RISKS ASSOCIATED WITH USING ENGLISH
المؤلف:
Tara Goldstein
المصدر:
Teaching and Learning in a Multilingual School
الجزء والصفحة:
P16-C1
2025-09-23
188
RISKS ASSOCIATED WITH USING ENGLISH
As linguistic capital was associated with achieving social and academic success at school, Cantonese was associated with social and academic benefits. These were benefits that were not associated with the use of English. In fact, the use of English was risky because its use could jeopardize the access to friendship and assistance that was so important to academic and social success in school. Cantonese-speaking students reported that other Cantonese students told them that they were "rude" if they spoke to them in English. When asked why it was rude to speak in English, one student told us that some people thought that you were trying to be "special" if you spoke English or that you liked to "show off your English abilities." In the following interview excerpt, student Victor Yu explains "showing off' this way:
For the Hong Kong people, right? We will, we will rarely use English to speak to each other except for people who are born here or have been here for a long time. If that is not the case, right? We will speak Cantonese because if we like talk English with them, right? They do think you are really, like, showing off your skill in English.
[Victor Yu, Interview, October 9,1996]
To understand the reasons behind the association between the use of English and showing off, it is helpful to refer to the work undertaken by Angel Lin, who talks about English as the language of power and the language of educational and socioeconomic advancement in Hong Kong.1 To illustrate her point, Lin writes that a student who wants to study medicine, architecture, and legal studies in Hong Kong must have adequate English resources (linguistic capital), in addition to subject knowledge and skills, to enter and succeed in English-medium, professional training programs (gain cultural capital). After graduating from these programs, students also need to have adequate English resources to earn the credentials to enter these professions that are accredited by the British-based or British-associated professional bodies (Hong Kong was a British colony until July, 1997). Students' access to linguistic capital that provides them with the mastery of English needed to enter high-income professions in Hong Kong is uneven. Only a small elite group of Cantonese speakers has had the opportunity to obtain such mastery. The elite bilingual class in Hong Kong includes people who are wealthy enough to afford high-quality, private, English-medium secondary and tertiary education and a very small number of high-achieving students get access to such education via their high scores in public examinations. It is the association of English with membership in this elite bilingual class in Hong Kong that helps explain why Cantonese-speaking students at Northside associated speaking English with showing off. Back in the city of Toronto, English is also the language associated with educational and socioeconomic advancement. Students at Northside passed courses and acquired cultural capital by demonstrating what they had learned in English. Students from Hong Kong who were first-generation immigrants to Canada used English with varying levels of proficiency and mastery. This meant they had varying levels of linguistic capital at school. When Cantonese-speaking students used English with other Cantonese students, they demonstrated their proficiency or mastery and could be seen as showing off their linguistic capital and flexing their linguistic power. Students who depended on friends and classmates for assistance with academic activities and a social life at school did not want to risk being considered a show-off.
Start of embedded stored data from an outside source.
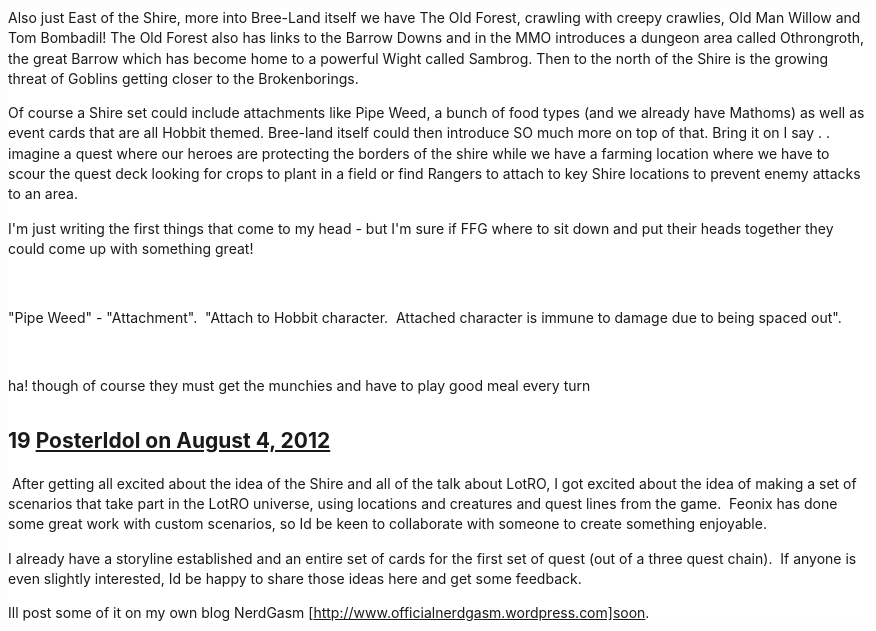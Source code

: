 Also just East of the Shire, more into Bree-Land itself we have The Old Forest, crawling with creepy crawlies, Old Man Willow and Tom Bombadil! The Old Forest also has links to the Barrow Downs and in the MMO introduces a dungeon area called Othrongroth, the great Barrow which has become home to a powerful Wight called Sambrog. Then to the north of the Shire is the growing threat of Goblins getting closer to the Brokenborings.

Of course a Shire set could include attachments like Pipe Weed, a bunch of food types (and we already have Mathoms) as well as event cards that are all Hobbit themed. Bree-land itself could then introduce SO much more on top of that. Bring it on I say . . imagine a quest where our heroes are protecting the borders of the shire while we have a farming location where we have to scour the quest deck looking for crops to plant in a field or find Rangers to attach to key Shire locations to prevent enemy attacks to an area.

I'm just writing the first things that come to my head - but I'm sure if FFG where to sit down and put their heads together they could come up with something great!
 

 

"Pipe Weed" - "Attachment".  "Attach to Hobbit character.  Attached character is immune to damage due to being spaced out".

 



ha! though of course they must get the munchies and have to play good meal every turn

## 19 [PosterIdol on August 4, 2012](https://community.fantasyflightgames.com/topic/67867-my-thoughts-on-the-thematic-problems-the-shire-pack-will-raise/?do=findComment&comment=668659)

 After getting all excited about the idea of the Shire and all of the talk about LotRO, I got excited about the idea of making a set of scenarios that take part in the LotRO universe, using locations and creatures and quest lines from the game.  Feonix has done some great work with custom scenarios, so Id be keen to collaborate with someone to create something enjoyable.

I already have a storyline established and an entire set of cards for the first set of quest (out of a three quest chain).  If anyone is even slightly interested, Id be happy to share those ideas here and get some feedback.

Ill post some of it on my own blog NerdGasm [http://www.officialnerdgasm.wordpress.com]soon.

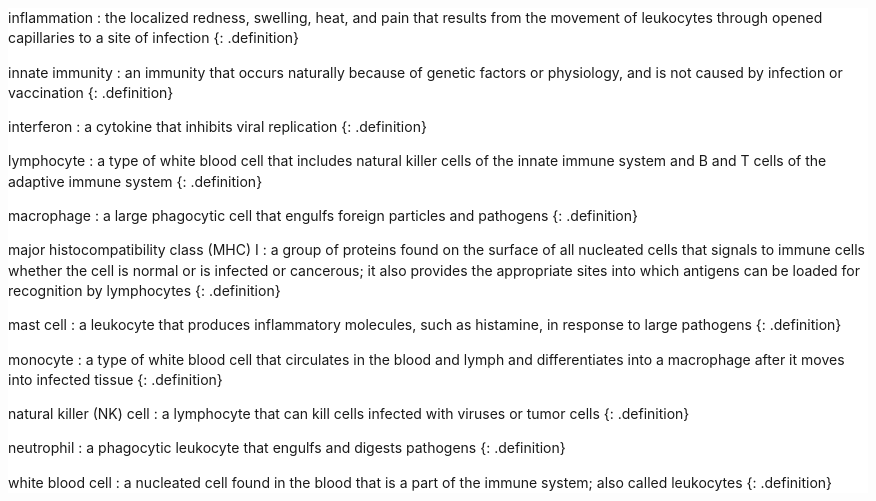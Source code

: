inflammation
: the localized redness, swelling, heat, and pain that results from the movement of leukocytes through opened capillaries to a site of infection
{: .definition}

innate immunity
: an immunity that occurs naturally because of genetic factors or physiology, and is not caused by infection or vaccination
{: .definition}

interferon
: a cytokine that inhibits viral replication
{: .definition}

lymphocyte
: a type of white blood cell that includes natural killer cells of the innate immune system and B and T cells of the adaptive immune system
{: .definition}

macrophage
: a large phagocytic cell that engulfs foreign particles and pathogens
{: .definition}

major histocompatibility class (MHC) I
: a group of proteins found on the surface of all nucleated cells that signals to immune cells whether the cell is normal or is infected or cancerous; it also provides the appropriate sites into which antigens can be loaded for recognition by lymphocytes
{: .definition}

mast cell
: a leukocyte that produces inflammatory molecules, such as histamine, in response to large pathogens
{: .definition}

monocyte
: a type of white blood cell that circulates in the blood and lymph and differentiates into a macrophage after it moves into infected tissue
{: .definition}

natural killer (NK) cell
: a lymphocyte that can kill cells infected with viruses or tumor cells
{: .definition}

neutrophil
: a phagocytic leukocyte that engulfs and digests pathogens
{: .definition}

white blood cell
: a nucleated cell found in the blood that is a part of the immune system; also called leukocytes
{: .definition}

</div>



[1]: http://openstaxcollege.org/l/neutrophil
Bonny Norton, bringing feminist poststructuralist theory into current discussions on language, identity, and the political economy, has written that as well as being related to markets and different forms of capital, language is a place where people construct their sense of selves.2 As mentioned earlier, Cantonese was associated with being part of the Hong Kong community at Northside. In addition to being associated with showing off, English was also associated with being "too Canadianized." Student Max Yeung told us that when a Cantonese speaker used English, it was a sign that most of his or her friends were "Canadians" (people who were born in Canada and were English speakers) and that "they [were] in their own group." Such speakers were considered outsiders to the Hong Kong community at Northside. Although the use of Cantonese was associated with social and academic resources, the use of English was associated with costs, and most students in the Hong Kong community at Northside avoided using English with each other. This strategy, demonstrating ambivalence in students' investment in English, rubbed against the desire for students to only use English at school, it also created several dilemmas for the students.
1 See Lin (2001) for a fuller discussion of English as symbolic domination, a term used by Pierre Bourdieu (1982/1991).
2 See Norton (2000) for a discussion of what poststructualist feminist theory and the theory of subjectivity can contribute to current understandings about second language learning. For a discussion of other critical theories and the contribution they make to the field of second language acquisition see Pennycook (2001).